RECORDS FOR PROCESSING —
=== Begin Enclosure ===
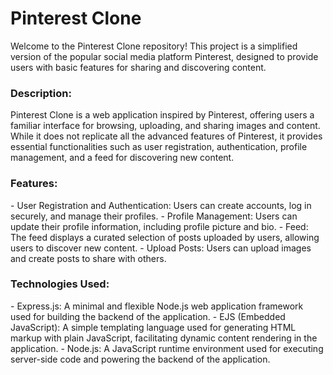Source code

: <h1>Pinterest Clone</h1>
Welcome to the Pinterest Clone repository! This project is a simplified version of the popular social media platform Pinterest, designed to provide users with basic features for sharing and discovering content.

<h3>Description:</h3>
Pinterest Clone is a web application inspired by Pinterest, offering users a familiar interface for browsing, uploading, and sharing images and content. While it does not replicate all the advanced features of Pinterest, it provides essential functionalities such as user registration, authentication, profile management, and a feed for discovering new content.

<h3>Features:</h3>
     - User Registration and Authentication: Users can create accounts, log in securely, and manage their profiles.
     - Profile Management: Users can update their profile information, including profile picture and bio.
     - Feed: The feed displays a curated selection of posts uploaded by users, allowing users to discover new content.
     - Upload Posts: Users can upload images and create posts to share with others.

<h3>Technologies Used:</h3>
     - Express.js: A minimal and flexible Node.js web application framework used for building the backend of the application.
     - EJS (Embedded JavaScript): A simple templating language used for generating HTML markup with plain JavaScript, facilitating dynamic content rendering in the application.
     - Node.js: A JavaScript runtime environment used for executing server-side code and powering the backend of the application.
=== End Enclosure ===
PROBLEM REQUIREMENTS —
Only lines with the word "Node" belong in the answer; copy each of them from the material above.

EXERCISE RESPONSE —
     - Express.js: A minimal and flexible Node.js web application framework used for building the backend of the application.
     - Node.js: A JavaScript runtime environment used for executing server-side code and powering the backend of the application.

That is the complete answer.